▸ Problem description
What lines in the data below mention the string "label"? Copy them out.

(Dataset items)

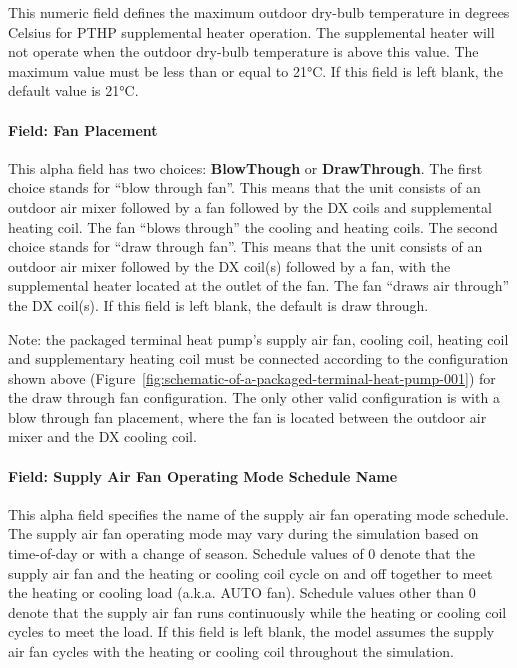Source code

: This numeric field defines the maximum outdoor dry-bulb temperature in degrees Celsius for PTHP supplemental heater operation. The supplemental heater will not operate when the outdoor dry-bulb temperature is above this value. The maximum value must be less than or equal to 21°C. If this field is left blank, the default value is 21°C.

\paragraph{Field: Fan Placement}\label{field-fan-placement-4-000}

This alpha field has two choices: \textbf{BlowThough} or \textbf{DrawThrough}. The first choice stands for ``blow through fan''. This means that the unit consists of an outdoor air mixer followed by a fan followed by the DX coils and supplemental heating coil. The fan ``blows through'' the cooling and heating coils. The second choice stands for ``draw through fan''. This means that the unit consists of an outdoor air mixer followed by the DX coil(s) followed by a fan, with the supplemental heater located at the outlet of the fan. The fan ``draws air through'' the DX coil(s). If this field is left blank, the default is draw through.

Note: the packaged terminal heat pump's supply air fan, cooling coil, heating coil and supplementary heating coil must be connected according to the configuration shown above (Figure~\ref{fig:schematic-of-a-packaged-terminal-heat-pump-001}) for the draw through fan configuration. The only other valid configuration is with a blow through fan placement, where the fan is located between the outdoor air mixer and the DX cooling coil.

\paragraph{Field: Supply Air Fan Operating Mode Schedule Name}\label{field-supply-air-fan-operating-mode-schedule-name-5}

This alpha field specifies the name of the supply air fan operating mode schedule. The supply air fan operating mode may vary during the simulation based on time-of-day or with a change of season. Schedule values of 0 denote that the supply air fan and the heating or cooling coil cycle on and off together to meet the heating or cooling load (a.k.a. AUTO fan). Schedule values other than 0 denote that the supply air fan runs continuously while the heating or cooling coil cycles to meet the load. If this field is left blank, the model assumes the supply air fan cycles with the heating or cooling coil throughout the simulation.

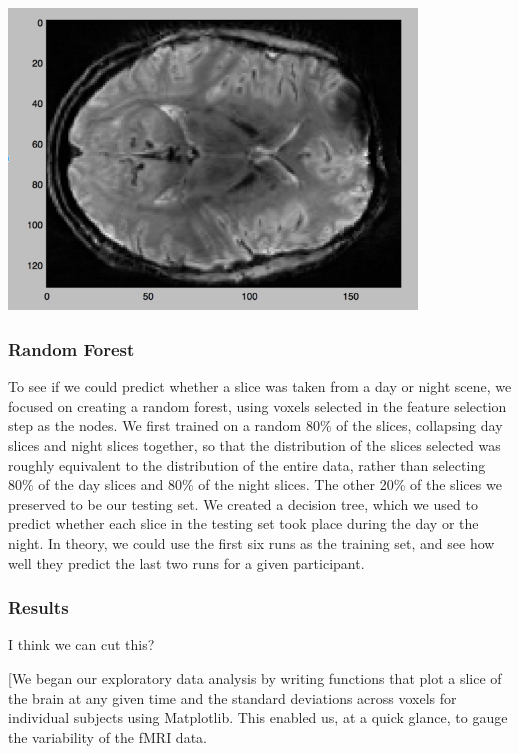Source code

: \documentclass[11pt]{article}
\begin{document}
\begin{center}
\includegraphics[height=8cm]{7}
\end{center}

\subsubsection{Random Forest}

To see if we could predict whether a slice was taken from a day or night
scene, we focused on creating a random forest, using voxels selected in the 
feature selection step as the nodes.  We first trained on a random 80\% of the 
slices, collapsing day slices and night slices together, so that the distribution of
the slices selected was roughly equivalent to the distribution of the entire
data, rather than selecting 80\% of the day slices and 80\% of the night
slices.  The other 20\% of the slices we preserved to be our testing set.  We
created a decision tree, which we used to predict whether each slice in the
testing set took place during the day or the night.  In theory, we could use
the first six runs as the training set, and see how well they predict the last
two runs for a given participant.

\subsubsection{Results}

I think we can cut this?

[We began our exploratory data analysis by writing functions
that plot a slice of the brain at any given time and the standard deviations
across voxels for individual subjects using Matplotlib. This enabled us, at a
quick glance, to gauge the variability of the fMRI data.
\end{document}
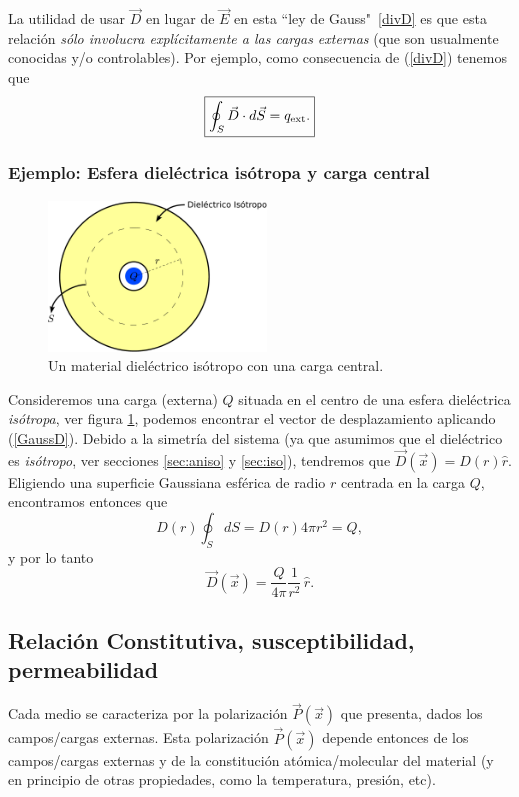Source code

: La utilidad de usar $\vec{D}$ en lugar de $\vec{E}$ en esta ``ley de Gauss"
\,\eqref{divD} es que esta relación \textit{sólo involucra explícitamente a las cargas externas} (que son usualmente conocidas y/o controlables). Por ejemplo, como consecuencia de (\ref{divD}) tenemos que
\begin{equation}
 \boxed{\oint_S \vec{D}\cdot d\vec{S}=q_{\rm ext}.} \label{GaussD}
\end{equation}

\subsubsection{Ejemplo: Esfera dieléctrica isótropa y carga central}
\begin{figure}[!h]
\centerline{\includegraphics[height=4cm]{fig/fig-dielectrico-y-carga-01.pdf}}
\caption{Un material dieléctrico isótropo con una carga central.}
\label{diel02}
\end{figure}
Consideremos una carga (externa) $Q$ situada en el centro de una
esfera dieléctrica \textit{isótropa}, ver figura \ref{diel02}, podemos encontrar el vector de desplazamiento aplicando (\ref{GaussD}). Debido a la simetría del sistema (ya que asumimos que el dieléctrico es \textit{isótropo}, ver secciones \ref{sec:aniso} y \ref{sec:iso}), tendremos que $\vec{D}(\vec{x})=D(r)\hat{r}$. Eligiendo una superficie Gaussiana esférica de radio $r$ centrada en la carga $Q$, encontramos entonces que
\begin{equation}
 D(r)\oint_S dS=D(r)4\pi r^2=Q,
\end{equation}
y por lo tanto
\begin{equation}
 \vec{D}(\vec{x})=\frac{Q}{4\pi}\frac{1}{r^2}\,\hat{r}.
\end{equation}


\subsection{Relación Constitutiva, susceptibilidad, permeabilidad}

Cada medio se caracteriza por la polarización $\vec{P}(\vec{x})$ que presenta,
dados los campos/cargas externas. Esta polarización $\vec{P}(\vec{x})$ depende
entonces de los campos/cargas externas y de la constitución atómica/molecular
del material (y en principio de otras propiedades, como la temperatura,
presión, etc).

▸ Solution to this exercise
\paragraph{Field: Fan Placement}\label{field-fan-placement-4-000}
\paragraph{Field: Supply Air Fan Operating Mode Schedule Name}\label{field-supply-air-fan-operating-mode-schedule-name-5}
 \boxed{\oint_S \vec{D}\cdot d\vec{S}=q_{\rm ext}.} \label{GaussD}
\label{diel02}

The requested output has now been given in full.